INFORMATION PROVIDED below:
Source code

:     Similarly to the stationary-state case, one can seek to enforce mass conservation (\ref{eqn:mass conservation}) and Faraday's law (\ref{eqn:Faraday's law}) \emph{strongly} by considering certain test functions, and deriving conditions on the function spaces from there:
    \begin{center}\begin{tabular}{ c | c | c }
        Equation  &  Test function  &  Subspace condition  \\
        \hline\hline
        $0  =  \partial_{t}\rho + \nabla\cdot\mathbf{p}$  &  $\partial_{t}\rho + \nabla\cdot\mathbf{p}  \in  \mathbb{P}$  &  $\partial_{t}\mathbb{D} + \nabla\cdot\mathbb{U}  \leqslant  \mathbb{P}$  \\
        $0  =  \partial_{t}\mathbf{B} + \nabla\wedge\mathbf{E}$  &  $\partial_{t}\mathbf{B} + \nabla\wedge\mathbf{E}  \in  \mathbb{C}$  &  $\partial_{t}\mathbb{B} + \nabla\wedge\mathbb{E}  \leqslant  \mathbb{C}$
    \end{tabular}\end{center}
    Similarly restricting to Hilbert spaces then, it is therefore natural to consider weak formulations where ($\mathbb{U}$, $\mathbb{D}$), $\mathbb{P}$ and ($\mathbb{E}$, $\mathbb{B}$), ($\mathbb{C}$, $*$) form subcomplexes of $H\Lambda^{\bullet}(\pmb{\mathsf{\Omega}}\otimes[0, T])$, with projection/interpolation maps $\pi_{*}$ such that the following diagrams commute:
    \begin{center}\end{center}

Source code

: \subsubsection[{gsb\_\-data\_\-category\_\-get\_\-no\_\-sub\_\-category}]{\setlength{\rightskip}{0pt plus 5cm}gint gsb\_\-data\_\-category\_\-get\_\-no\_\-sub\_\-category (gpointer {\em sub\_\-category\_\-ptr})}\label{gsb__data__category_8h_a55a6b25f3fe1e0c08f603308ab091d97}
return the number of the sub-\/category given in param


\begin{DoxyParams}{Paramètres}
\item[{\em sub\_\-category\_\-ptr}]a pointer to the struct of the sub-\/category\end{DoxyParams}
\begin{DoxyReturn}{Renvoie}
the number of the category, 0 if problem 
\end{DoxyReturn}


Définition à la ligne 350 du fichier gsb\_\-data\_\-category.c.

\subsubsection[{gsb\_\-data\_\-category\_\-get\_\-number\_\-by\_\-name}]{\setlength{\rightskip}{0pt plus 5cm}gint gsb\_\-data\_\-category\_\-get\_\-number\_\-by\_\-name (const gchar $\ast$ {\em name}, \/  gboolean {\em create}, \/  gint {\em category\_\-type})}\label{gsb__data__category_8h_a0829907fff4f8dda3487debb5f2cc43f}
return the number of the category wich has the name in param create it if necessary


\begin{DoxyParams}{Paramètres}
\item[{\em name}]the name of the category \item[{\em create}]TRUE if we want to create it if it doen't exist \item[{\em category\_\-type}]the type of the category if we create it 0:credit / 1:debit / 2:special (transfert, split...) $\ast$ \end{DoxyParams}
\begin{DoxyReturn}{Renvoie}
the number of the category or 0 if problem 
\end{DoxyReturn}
End of INFORMATION PROVIDED.
=== WHAT IS BEING ASKED ===
Reproduce exactly, with nothing added, the lines from the one that contains "return the number of the category" to the end of the data.

=== RESPONSE ===
return the number of the category wich has the name in param create it if necessary


\begin{DoxyParams}{Paramètres}
\item[{\em name}]the name of the category \item[{\em create}]TRUE if we want to create it if it doen't exist \item[{\em category\_\-type}]the type of the category if we create it 0:credit / 1:debit / 2:special (transfert, split...) $\ast$ \end{DoxyParams}
\begin{DoxyReturn}{Renvoie}
the number of the category or 0 if problem 
\end{DoxyReturn}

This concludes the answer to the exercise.